Ibrutinib demonstrated varying activity across cell lines. Combination activity was classified based on synergy score raw values. The best combination among tested compounds was with ABT-199, a BCL2i. This combination showed high or medium synergy in 2/5 DLBCL, 3/4 FL, and 2/5 MCL cell lines; this was also the only agent to show good synergy in AML (3/5 lines). Interestingly, ABT-737, a BCL2i that also targets BCL-XL, has previously been shown to be synergistic with ibrutinib in DLBCL lines. Synergy was also seen with other apoptotic agents such as MCL-1i and the epigenetic BETi JQ-1 across B-NHL, but in fewer lines. Among the PI3Ki, PI3Kα/δi did not show much activity, but the PI3Kδ/γi IPI-145 was synergistic in 2/5 DLBCL, 3/4 FL cell lines, and 1/5 MCL cell lines, a pattern very similar to the PI3Kδi CAL-101 (idelalisib).

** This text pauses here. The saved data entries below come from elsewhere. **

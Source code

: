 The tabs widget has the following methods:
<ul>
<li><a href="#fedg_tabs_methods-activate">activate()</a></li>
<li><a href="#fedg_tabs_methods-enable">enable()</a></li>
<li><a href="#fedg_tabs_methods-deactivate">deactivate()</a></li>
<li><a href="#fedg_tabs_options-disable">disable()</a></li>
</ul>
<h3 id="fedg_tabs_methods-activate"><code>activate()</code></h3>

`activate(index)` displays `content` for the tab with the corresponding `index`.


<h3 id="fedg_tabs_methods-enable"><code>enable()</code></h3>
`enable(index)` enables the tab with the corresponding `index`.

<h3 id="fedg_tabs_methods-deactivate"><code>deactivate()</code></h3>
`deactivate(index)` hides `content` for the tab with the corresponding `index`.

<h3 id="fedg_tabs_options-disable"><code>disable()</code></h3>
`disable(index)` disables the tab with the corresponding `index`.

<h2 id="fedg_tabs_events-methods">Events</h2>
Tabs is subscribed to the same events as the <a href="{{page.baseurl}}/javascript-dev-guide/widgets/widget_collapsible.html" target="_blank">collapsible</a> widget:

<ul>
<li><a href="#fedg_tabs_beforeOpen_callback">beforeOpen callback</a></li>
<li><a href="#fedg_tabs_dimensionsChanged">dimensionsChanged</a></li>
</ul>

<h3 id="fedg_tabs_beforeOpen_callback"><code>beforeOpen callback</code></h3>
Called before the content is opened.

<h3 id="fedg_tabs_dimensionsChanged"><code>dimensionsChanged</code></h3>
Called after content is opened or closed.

Ibrutinib also combined well with IRAK1/4i and XPO1i selinexor, with high activity in 1/5 DLBCL cell lines each, and medium activity in 1/5 DLBCL, 1/4 FL, and 2/5 MCL (XPO1i) and 1/5 DLBCL, 2/4 FL, and 1/5 MCL cell lines (IRAK1/4i).

Synergy was mostly observed in B-cell malignancies, but interesting synergy was observed with ABT-199 in AML. In B-NHL, ibrutinib combined with BCL2i and PI3Ki showed the best combination activity. Ibrutinib was also synergistic with other agents in selected B-NHL lines with no observed antagonism, suggesting that further study in specific histologies is warranted.

Citation Format: Shalini Chaturvedi, Michael Schaffer, Cuc Davis, Regina Aquino, Emily Stepanchick, Matthias Versele, Sriram Balasubramanian. High throughput screen to evaluate combinations with ibrutinib in various B-cell malignancies. [abstract]. In: Proceedings of the 107th Annual Meeting of the American Association for Cancer Research; 2016 Apr 16-20; New Orleans, LA. Philadelphia (PA): AACR; Cancer Res 2016;76(14 Suppl):Abstract nr 365.